PROVIDED MATERIAL:
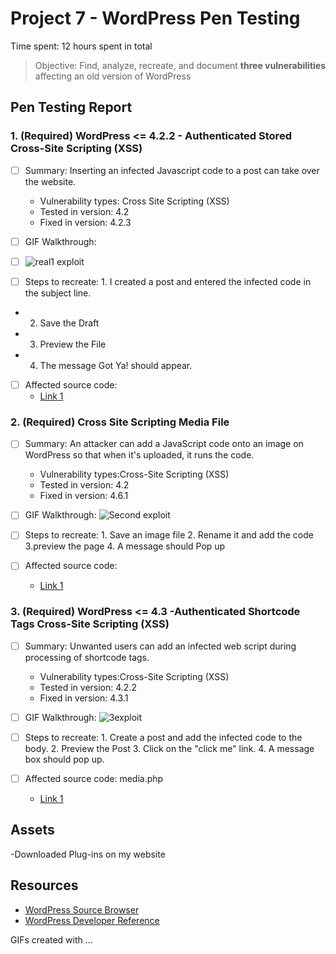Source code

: # Project 7 - WordPress Pen Testing

Time spent: 12 hours spent in total

> Objective: Find, analyze, recreate, and document **three vulnerabilities** affecting an old version of WordPress

## Pen Testing Report

### 1. (Required) WordPress <= 4.2.2 - Authenticated Stored Cross-Site Scripting (XSS)

- [ ] Summary: Inserting an infected Javascript code to a post can take over the website. 
  - Vulnerability types: Cross Site Scripting (XSS)
  - Tested in version: 4.2
  - Fixed in version: 4.2.3
- [ ] GIF Walkthrough:
- [ ] ![real1 exploit](https://user-images.githubusercontent.com/112200901/199351659-6cac35cc-c7e3-4d15-95f7-5fc3515dddbb.gif)


- [ ] Steps to recreate: 1. I created a post and entered the infected code in the subject line. 
-  2. Save the Draft
-  3. Preview the File
-  4. The message Got Ya! should appear. 
- [ ] Affected source code:
  - [Link 1](https://core.trac.wordpress.org/browser/tags/version/src/source_file.php)
  
### 2. (Required) Cross Site Scripting Media File

- [ ] Summary: An attacker can add a JavaScript code onto an image on WordPress so that when it's uploaded, it runs the code. 
  - Vulnerability types:Cross-Site Scripting (XSS)
  - Tested in version: 4.2
  - Fixed in version: 4.6.1
- [ ] GIF Walkthrough: ![Second exploit](https://user-images.githubusercontent.com/112200901/199351742-14aca5d0-dbb5-4006-804d-75c620f993fb.gif)

- [ ] Steps to recreate: 1. Save an image file 2. Rename it and add the code 3.preview the page 4. A message should Pop up
- [ ] Affected source code:
  - [Link 1](https://core.trac.wordpress.org/browser/tags/version/src/source_file.php)

### 3. (Required) WordPress <= 4.3 -Authenticated Shortcode Tags Cross-Site Scripting (XSS)

- [ ] Summary: Unwanted users can add an infected web script during processing of shortcode tags. 
  - Vulnerability types:Cross-Site Scripting (XSS)
  - Tested in version: 4.2.2
  - Fixed in version: 4.3.1
- [ ] GIF Walkthrough: ![3exploit](https://user-images.githubusercontent.com/112200901/199354407-e50d9d61-b6a6-4e48-a126-a5d3acbe0355.gif)

- [ ] Steps to recreate: 1. Create a post and add the infected code to the body. 2. Preview the Post 3. Click on the "click me" link. 4. A message box should pop up. 
- [ ] Affected source code: media.php
  - [Link 1](https://core.trac.wordpress.org/browser/tags/version/src/source_file.php)

## Assets
-Downloaded Plug-ins on my website 


## Resources

- [WordPress Source Browser](https://core.trac.wordpress.org/browser/)
- [WordPress Developer Reference](https://developer.wordpress.org/reference/)

GIFs created with  ...
<!-- Recommended GIF Tools:

[ScreenToGif](https://www.screentogif.com/) for Windows


## Notes

The biggest challenge for me was being able to run the WPScan for vulnerabilities. When I kept executing the scan on my Kali machine, I was only getting one vulnerability. I ended up destroying everything and started from scratch again. I am not sure what I missed the first time. 

## License

    Copyright [2022] [Leslie Carbajal]

    Licensed under the Apache License, Version 2.0 (the "License");
    you may not use this file except in compliance with the License.
    You may obtain a copy of the License at

        http://www.apache.org/licenses/LICENSE-2.0

    Unless required by applicable law or agreed to in writing, software
    distributed under the License is distributed on an "AS IS" BASIS,
    WITHOUT WARRANTIES OR CONDITIONS OF ANY KIND, either express or implied.
    See the License for the specific language governing permissions and
    limitations under the License.
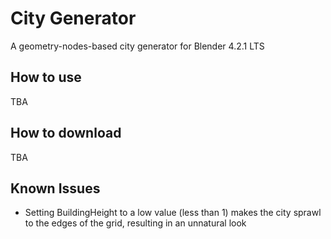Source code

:# City Generator

A geometry-nodes-based city generator for Blender 4.2.1 LTS

## How to use

TBA

## How to download

TBA

## Known Issues

- Setting BuildingHeight to a low value (less than 1) makes the city sprawl to the edges of the grid, resulting in an unnatural look
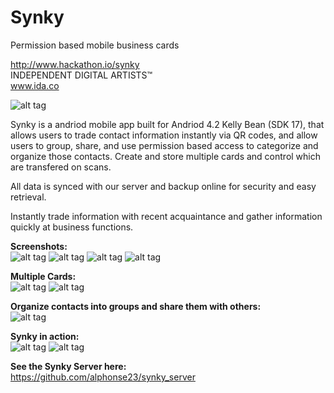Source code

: Synky
=====
Permission based mobile business cards<br />

http://www.hackathon.io/synky<br />
INDEPENDENT DIGITAL ARTISTS™<br />
www.ida.co<br />

![alt tag](https://raw.githubusercontent.com/alphonse23/Synky/master/screenshots/qard_images.png)<br />

Synky is a andriod mobile app built for Andriod 4.2 Kelly Bean (SDK 17), that allows users to trade contact information instantly via QR codes, and allow users to group, share, and use permission based access to categorize and organize those contacts. Create and store multiple cards and control which are transfered on scans.<br />

All data is synced with our server and backup online for security and easy retrieval.<br />

Instantly trade information with recent acquaintance and gather information quickly at business functions.<br />

**Screenshots:**<br />
![alt tag](https://raw.githubusercontent.com/alphonse23/Synky/master/screenshots/qard_images5.png)
![alt tag](https://raw.githubusercontent.com/alphonse23/Synky/master/screenshots/qard_images4.png)
![alt tag](https://raw.githubusercontent.com/alphonse23/Synky/master/screenshots/qard_images3.2.png)
![alt tag](https://raw.githubusercontent.com/alphonse23/Synky/master/screenshots/qard_images3.3.png)<br />

**Multiple Cards:**<br />
![alt tag](https://raw.githubusercontent.com/alphonse23/Synky/master/screenshots/qard_images2.1.png)
![alt tag](https://raw.githubusercontent.com/alphonse23/Synky/master/screenshots/qard_images2.2.png)<br />

**Organize contacts into groups and share them with others:**<br />
![alt tag](https://raw.githubusercontent.com/alphonse23/Synky/master/screenshots/qard_images1.3.png)<br />

**Synky in action:**<br />
![alt tag](https://raw.githubusercontent.com/alphonse23/Synky/master/screenshots/qard_images1.png)
![alt tag](https://raw.githubusercontent.com/alphonse23/Synky/master/screenshots/qard_images1.2.png)<br />

**See the Synky Server here:**<br />
https://github.com/alphonse23/synky_server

REQUIRED WORK:
Wherever the word "business" occurs in the data, copy that whole line.

ANSWER SECTION:
Permission based mobile business cards<br />
Instantly trade information with recent acquaintance and gather information quickly at business functions.<br />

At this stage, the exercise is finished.